“Nelle stime del governo, il provvedimento relativo agli immobili dovrebbe rappresentare circa un terzo delle maggiori entrare previste dal decreto Visco-Bersani, tra 1,5 e 2 miliardi di euro (a seconda degli anni).
Il passo indietro annunicato dal viceministro Visco su questa misura mette pertanto in discussione una parte cospicua del maggior gettito prodotto per l’erario dal decreto: come pensa il Governo di far fronte al minor gettito che la modifica presumibilmente comporterà ?
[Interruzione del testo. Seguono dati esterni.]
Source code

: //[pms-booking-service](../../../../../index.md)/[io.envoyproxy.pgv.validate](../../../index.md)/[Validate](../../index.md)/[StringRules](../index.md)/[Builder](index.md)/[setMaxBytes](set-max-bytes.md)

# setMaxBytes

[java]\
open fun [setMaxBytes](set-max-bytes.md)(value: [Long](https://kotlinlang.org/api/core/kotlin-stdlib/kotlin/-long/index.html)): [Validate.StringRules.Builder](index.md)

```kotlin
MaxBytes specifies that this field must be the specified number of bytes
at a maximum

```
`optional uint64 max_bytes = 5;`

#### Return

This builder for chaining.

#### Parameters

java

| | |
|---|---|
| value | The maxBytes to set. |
Tenendo conto del fatto che questo provvedimento è considerato uno dei “primi passi” nel raggiungimento degli obiettivi fondamentali del DPEF, è chiaro che il DPEF stesso è già vecchio prima ancora di essere discusso dal Parlamento.
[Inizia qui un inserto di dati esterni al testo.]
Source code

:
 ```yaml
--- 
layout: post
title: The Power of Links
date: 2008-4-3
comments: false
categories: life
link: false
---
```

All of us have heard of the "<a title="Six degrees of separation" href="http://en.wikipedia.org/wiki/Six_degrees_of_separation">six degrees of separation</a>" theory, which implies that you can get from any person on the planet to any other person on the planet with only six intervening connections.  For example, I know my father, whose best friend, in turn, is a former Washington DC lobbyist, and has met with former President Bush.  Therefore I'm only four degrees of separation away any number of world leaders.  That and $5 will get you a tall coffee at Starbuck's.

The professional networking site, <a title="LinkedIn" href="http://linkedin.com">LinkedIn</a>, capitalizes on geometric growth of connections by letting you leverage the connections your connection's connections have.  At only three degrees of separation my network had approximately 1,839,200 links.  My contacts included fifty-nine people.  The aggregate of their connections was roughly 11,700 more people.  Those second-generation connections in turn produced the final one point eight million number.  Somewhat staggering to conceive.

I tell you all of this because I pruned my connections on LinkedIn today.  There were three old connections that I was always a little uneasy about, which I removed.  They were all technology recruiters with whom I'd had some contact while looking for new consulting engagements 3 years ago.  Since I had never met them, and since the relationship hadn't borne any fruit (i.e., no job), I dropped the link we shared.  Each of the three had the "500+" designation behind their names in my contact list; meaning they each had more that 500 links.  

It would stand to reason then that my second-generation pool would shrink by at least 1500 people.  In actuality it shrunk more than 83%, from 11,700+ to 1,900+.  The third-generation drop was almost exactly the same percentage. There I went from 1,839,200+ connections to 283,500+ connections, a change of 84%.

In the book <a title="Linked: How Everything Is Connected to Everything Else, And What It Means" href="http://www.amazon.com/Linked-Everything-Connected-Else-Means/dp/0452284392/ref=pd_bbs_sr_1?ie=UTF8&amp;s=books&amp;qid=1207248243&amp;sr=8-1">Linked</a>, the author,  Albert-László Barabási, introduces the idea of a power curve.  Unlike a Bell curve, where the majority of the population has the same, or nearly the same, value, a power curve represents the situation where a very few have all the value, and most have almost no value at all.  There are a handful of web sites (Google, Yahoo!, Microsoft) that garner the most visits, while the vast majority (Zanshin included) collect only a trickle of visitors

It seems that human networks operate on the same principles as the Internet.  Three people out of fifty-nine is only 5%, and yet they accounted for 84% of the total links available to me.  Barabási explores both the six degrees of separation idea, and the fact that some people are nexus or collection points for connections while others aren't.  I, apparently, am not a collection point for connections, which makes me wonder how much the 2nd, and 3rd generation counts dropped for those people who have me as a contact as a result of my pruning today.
Un’ultima amara considerazione: nella settimana di vigenza, il decreto esso ha provocato una perdita del valore patrimoniale delle società del settore quotate di circa 1,4 miliardi, appena inferiore al maggior gettito per lo Stato che il provvedimento dovrebbe produrre. Il che significa che l’onere sulle società immobiliari e sui risparmiatori che hanno in portafoglio titoli di fondi immobiliari sarebbe, senza modifiche, esattamente il doppio di quanto preannunciato.”